Source texts of formatted documents
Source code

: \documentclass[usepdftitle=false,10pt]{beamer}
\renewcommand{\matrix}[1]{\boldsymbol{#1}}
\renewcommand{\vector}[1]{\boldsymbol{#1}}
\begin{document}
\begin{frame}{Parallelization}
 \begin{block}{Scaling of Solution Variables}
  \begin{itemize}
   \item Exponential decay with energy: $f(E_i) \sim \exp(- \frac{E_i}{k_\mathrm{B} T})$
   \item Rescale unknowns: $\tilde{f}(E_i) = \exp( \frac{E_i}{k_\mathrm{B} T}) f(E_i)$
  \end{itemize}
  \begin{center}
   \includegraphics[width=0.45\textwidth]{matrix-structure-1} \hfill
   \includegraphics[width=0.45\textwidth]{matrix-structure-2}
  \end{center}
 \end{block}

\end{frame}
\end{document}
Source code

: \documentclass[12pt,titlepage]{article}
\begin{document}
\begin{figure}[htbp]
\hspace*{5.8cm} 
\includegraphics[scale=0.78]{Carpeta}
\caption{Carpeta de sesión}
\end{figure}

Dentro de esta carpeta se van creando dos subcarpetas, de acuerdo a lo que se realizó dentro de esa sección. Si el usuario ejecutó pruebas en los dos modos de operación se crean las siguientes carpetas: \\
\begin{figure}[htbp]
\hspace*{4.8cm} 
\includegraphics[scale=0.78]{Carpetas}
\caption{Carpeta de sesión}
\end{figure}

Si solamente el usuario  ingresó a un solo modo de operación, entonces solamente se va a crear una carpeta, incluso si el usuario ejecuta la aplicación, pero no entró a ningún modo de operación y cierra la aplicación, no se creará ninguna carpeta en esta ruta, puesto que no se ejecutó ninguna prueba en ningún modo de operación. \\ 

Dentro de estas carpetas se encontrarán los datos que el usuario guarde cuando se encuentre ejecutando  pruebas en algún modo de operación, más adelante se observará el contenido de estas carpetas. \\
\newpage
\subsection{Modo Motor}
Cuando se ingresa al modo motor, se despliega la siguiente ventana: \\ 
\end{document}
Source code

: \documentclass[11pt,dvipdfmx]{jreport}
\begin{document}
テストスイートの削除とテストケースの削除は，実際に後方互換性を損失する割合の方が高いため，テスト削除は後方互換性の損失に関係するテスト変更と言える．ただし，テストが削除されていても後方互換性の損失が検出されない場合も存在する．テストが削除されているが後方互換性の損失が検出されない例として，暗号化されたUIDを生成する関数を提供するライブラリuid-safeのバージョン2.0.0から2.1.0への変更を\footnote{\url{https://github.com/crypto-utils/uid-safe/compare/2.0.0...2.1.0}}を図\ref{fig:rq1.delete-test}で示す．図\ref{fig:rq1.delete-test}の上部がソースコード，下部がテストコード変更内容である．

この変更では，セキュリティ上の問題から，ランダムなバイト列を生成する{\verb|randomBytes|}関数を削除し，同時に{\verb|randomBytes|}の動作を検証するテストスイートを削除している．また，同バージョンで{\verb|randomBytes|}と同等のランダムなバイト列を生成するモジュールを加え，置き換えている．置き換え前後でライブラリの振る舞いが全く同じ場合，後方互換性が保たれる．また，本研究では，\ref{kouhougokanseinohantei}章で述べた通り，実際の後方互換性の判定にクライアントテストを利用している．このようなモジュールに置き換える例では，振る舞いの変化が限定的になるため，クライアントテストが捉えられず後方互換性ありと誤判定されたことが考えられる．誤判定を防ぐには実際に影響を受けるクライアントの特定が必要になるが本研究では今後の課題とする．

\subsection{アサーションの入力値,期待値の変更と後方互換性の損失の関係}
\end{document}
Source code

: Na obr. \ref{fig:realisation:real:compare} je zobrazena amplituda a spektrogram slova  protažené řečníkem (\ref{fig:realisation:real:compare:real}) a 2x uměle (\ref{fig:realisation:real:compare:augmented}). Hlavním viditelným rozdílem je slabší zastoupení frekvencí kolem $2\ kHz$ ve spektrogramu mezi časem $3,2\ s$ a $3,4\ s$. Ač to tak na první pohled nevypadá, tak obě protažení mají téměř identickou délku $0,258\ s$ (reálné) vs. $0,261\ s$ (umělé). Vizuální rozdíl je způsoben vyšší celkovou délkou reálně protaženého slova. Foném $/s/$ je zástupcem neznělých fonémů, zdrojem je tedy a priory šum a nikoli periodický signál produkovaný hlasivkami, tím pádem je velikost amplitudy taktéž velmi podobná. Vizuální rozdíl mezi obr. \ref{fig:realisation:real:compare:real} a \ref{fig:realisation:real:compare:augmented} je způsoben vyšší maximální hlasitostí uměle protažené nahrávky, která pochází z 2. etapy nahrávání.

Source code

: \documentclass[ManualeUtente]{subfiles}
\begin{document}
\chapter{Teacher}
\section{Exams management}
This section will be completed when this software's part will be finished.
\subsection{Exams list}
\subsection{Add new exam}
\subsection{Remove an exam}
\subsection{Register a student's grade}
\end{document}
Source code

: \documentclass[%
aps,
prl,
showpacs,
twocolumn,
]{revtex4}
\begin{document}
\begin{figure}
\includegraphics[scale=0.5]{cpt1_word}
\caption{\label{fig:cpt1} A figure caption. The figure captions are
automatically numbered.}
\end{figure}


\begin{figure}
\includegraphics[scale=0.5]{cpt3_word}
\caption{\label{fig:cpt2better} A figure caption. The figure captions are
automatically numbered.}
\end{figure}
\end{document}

== WHAT IS BEING ASKED ==
Lines above that include the string "mathrm" need to be copied.

== COMPLETED EXERCISE ==
   \item Exponential decay with energy: $f(E_i) \sim \exp(- \frac{E_i}{k_\mathrm{B} T})$
   \item Rescale unknowns: $\tilde{f}(E_i) = \exp( \frac{E_i}{k_\mathrm{B} T}) f(E_i)$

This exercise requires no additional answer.